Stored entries
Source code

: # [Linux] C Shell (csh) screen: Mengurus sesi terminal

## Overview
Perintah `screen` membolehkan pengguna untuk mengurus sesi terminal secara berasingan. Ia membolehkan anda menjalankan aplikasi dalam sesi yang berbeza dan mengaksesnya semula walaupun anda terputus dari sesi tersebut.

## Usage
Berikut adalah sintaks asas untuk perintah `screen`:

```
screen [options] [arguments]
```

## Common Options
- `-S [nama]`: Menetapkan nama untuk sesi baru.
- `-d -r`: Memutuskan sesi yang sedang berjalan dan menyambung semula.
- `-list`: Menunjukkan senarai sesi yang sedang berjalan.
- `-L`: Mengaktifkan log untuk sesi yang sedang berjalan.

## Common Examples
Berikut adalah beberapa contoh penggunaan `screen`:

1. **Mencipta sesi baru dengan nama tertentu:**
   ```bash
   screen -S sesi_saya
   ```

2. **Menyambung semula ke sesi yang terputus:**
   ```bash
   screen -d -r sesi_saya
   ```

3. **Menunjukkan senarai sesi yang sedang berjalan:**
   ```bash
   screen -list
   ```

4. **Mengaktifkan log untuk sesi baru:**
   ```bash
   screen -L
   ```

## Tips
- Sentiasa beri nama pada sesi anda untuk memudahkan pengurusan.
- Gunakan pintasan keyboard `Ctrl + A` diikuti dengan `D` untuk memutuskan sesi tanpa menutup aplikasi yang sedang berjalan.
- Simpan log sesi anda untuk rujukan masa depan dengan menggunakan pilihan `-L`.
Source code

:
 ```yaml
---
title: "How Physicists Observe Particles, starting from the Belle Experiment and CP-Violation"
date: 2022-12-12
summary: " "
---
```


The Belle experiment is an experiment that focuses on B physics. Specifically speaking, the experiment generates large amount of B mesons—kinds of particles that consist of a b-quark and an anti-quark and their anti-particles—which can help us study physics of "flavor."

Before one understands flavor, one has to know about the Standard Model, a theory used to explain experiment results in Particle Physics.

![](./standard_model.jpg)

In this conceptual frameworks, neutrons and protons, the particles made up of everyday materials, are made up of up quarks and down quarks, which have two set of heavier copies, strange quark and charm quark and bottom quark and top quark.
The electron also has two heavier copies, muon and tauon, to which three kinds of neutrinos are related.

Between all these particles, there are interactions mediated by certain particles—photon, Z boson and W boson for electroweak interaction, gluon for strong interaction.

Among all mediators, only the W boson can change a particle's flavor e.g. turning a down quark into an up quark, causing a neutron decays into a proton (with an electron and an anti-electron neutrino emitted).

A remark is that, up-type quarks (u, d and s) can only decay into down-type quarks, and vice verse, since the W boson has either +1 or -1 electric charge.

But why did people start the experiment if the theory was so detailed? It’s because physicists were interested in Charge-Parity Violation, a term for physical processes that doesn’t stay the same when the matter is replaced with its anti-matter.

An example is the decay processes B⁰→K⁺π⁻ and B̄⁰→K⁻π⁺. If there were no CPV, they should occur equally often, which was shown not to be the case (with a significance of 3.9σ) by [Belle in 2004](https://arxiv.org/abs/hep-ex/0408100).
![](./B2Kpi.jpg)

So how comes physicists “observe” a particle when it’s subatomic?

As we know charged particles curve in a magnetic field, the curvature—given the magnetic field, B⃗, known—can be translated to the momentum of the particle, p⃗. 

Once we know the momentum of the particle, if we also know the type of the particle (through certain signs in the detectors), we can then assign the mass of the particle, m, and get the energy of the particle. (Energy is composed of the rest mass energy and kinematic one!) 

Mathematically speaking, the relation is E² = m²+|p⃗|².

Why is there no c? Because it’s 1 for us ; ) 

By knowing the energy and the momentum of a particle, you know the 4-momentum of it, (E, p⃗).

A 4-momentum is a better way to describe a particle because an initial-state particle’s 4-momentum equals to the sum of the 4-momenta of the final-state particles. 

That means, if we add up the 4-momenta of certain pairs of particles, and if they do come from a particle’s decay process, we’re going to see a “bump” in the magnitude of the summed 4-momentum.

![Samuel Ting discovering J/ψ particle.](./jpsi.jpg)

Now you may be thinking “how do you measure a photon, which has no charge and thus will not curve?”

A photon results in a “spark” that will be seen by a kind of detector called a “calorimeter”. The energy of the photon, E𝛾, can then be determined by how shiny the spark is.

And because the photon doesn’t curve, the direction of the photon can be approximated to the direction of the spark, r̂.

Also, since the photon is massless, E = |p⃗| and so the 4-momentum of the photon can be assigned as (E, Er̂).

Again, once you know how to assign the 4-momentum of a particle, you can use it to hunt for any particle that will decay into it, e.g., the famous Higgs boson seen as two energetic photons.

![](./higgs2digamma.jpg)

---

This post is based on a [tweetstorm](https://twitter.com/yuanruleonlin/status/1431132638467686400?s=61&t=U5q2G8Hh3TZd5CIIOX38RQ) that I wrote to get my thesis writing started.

THE PROBLEM: The required answer is the exact run of lines above starting at the line with "3. **Menunjukkan senarai" and ending at the line with "Between all these", with both ends present.

ANSWER SPACE:
3. **Menunjukkan senarai sesi yang sedang berjalan:**
   ```bash
   screen -list
   ```

4. **Mengaktifkan log untuk sesi baru:**
   ```bash
   screen -L
   ```

## Tips
- Sentiasa beri nama pada sesi anda untuk memudahkan pengurusan.
- Gunakan pintasan keyboard `Ctrl + A` diikuti dengan `D` untuk memutuskan sesi tanpa menutup aplikasi yang sedang berjalan.
- Simpan log sesi anda untuk rujukan masa depan dengan menggunakan pilihan `-L`.
Source code

:
 ```yaml
---
title: "How Physicists Observe Particles, starting from the Belle Experiment and CP-Violation"
date: 2022-12-12
summary: " "
---
```


The Belle experiment is an experiment that focuses on B physics. Specifically speaking, the experiment generates large amount of B mesons—kinds of particles that consist of a b-quark and an anti-quark and their anti-particles—which can help us study physics of "flavor."

Before one understands flavor, one has to know about the Standard Model, a theory used to explain experiment results in Particle Physics.

![](./standard_model.jpg)

In this conceptual frameworks, neutrons and protons, the particles made up of everyday materials, are made up of up quarks and down quarks, which have two set of heavier copies, strange quark and charm quark and bottom quark and top quark.
The electron also has two heavier copies, muon and tauon, to which three kinds of neutrinos are related.

Between all these particles, there are interactions mediated by certain particles—photon, Z boson and W boson for electroweak interaction, gluon for strong interaction.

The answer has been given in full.